Trapped right as you come out of airport.
Sorry but just one at a time and please leave by airport as it was a pain trapping her here.  I will send dodo code in order of posts.


----------



## brangein (May 7, 2020)

Me pls! Thanks!


----------



## Hobowire (May 7, 2020)

im interested


----------



## Gazer297 (May 7, 2020)

Open again


----------



## acsince2004 (May 7, 2020)

I would love to visit!


----------



## Feferily (May 7, 2020)

I’d like to drop by. What’s the fee?


----------



## Aronthaer (May 7, 2020)

Is this free? I'd like to come!


----------



## animal_hunter (May 7, 2020)

May i come?

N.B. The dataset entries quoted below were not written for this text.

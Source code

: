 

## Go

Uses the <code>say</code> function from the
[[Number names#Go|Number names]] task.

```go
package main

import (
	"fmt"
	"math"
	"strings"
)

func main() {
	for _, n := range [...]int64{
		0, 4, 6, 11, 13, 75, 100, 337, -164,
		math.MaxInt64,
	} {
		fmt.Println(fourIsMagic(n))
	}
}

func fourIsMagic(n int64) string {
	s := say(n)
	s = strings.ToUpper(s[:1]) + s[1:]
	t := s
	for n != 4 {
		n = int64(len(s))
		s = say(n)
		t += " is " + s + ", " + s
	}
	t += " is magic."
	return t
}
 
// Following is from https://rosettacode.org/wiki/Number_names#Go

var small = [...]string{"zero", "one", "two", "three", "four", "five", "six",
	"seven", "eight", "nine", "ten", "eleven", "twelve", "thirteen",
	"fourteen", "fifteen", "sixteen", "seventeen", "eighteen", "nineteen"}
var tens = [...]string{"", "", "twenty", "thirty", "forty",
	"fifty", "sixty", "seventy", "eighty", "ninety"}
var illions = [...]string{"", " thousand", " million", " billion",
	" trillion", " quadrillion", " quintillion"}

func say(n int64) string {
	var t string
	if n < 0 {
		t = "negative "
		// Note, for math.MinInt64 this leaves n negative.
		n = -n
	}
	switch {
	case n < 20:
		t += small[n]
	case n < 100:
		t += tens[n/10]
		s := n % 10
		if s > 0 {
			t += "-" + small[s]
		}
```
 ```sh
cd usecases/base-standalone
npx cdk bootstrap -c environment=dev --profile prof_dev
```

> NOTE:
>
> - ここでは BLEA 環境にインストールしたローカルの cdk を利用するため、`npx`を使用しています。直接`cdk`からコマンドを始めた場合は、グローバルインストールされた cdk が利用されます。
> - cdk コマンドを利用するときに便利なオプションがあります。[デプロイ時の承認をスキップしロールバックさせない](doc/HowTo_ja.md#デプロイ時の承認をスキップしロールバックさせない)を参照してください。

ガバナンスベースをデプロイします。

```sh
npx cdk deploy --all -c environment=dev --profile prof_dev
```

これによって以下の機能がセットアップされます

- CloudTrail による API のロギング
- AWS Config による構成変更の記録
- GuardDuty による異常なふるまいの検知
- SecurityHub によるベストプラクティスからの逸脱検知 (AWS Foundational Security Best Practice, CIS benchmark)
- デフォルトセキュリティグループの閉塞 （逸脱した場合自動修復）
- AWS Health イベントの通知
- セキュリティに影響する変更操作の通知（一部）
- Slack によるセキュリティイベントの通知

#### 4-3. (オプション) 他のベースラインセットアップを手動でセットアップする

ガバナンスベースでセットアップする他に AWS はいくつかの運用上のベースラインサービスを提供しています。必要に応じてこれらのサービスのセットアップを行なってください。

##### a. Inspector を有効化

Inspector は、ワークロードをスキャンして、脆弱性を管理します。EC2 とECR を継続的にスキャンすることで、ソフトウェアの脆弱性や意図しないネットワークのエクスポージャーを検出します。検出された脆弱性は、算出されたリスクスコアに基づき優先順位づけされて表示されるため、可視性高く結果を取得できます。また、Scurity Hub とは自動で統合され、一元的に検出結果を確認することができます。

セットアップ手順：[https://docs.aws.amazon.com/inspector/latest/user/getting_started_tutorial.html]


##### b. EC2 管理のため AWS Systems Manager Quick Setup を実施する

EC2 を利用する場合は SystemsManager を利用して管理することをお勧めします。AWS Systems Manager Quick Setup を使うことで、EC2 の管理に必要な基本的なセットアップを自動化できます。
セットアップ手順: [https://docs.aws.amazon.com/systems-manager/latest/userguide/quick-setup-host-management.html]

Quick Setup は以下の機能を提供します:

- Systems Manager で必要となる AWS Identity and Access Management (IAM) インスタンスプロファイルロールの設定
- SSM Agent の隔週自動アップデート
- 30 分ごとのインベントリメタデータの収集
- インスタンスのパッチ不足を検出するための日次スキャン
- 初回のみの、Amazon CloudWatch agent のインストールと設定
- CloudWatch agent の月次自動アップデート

Thanks


----------



## Capchir (May 7, 2020)

I’d love to come by pls


----------



## Keen (May 7, 2020)

Interested!


----------



## Pameloo (May 7, 2020)

I'd love to come! Do you need any materials?


----------



## Snowifer (May 7, 2020)

I'd like to visit!


----------



## Gazer297 (May 7, 2020)

Working my way down list. A couple may end up together just to give you heads up


----------



## dkbw (May 7, 2020)

Would love to come!


----------



## ecstasy (May 7, 2020)

I'd like to come!


----------



## Ace Marvel (May 7, 2020)

I would love to visit if possible.


----------



## Gazer297 (May 7, 2020)

Still going ... a few here now so waiting until clears


----------



## lauren1 (May 7, 2020)

I’d like to visit!!


----------



## Tsen (May 7, 2020)

I'd love to come by


----------



## Gazer297 (May 7, 2020)

Cleared out so open for a bit more


----------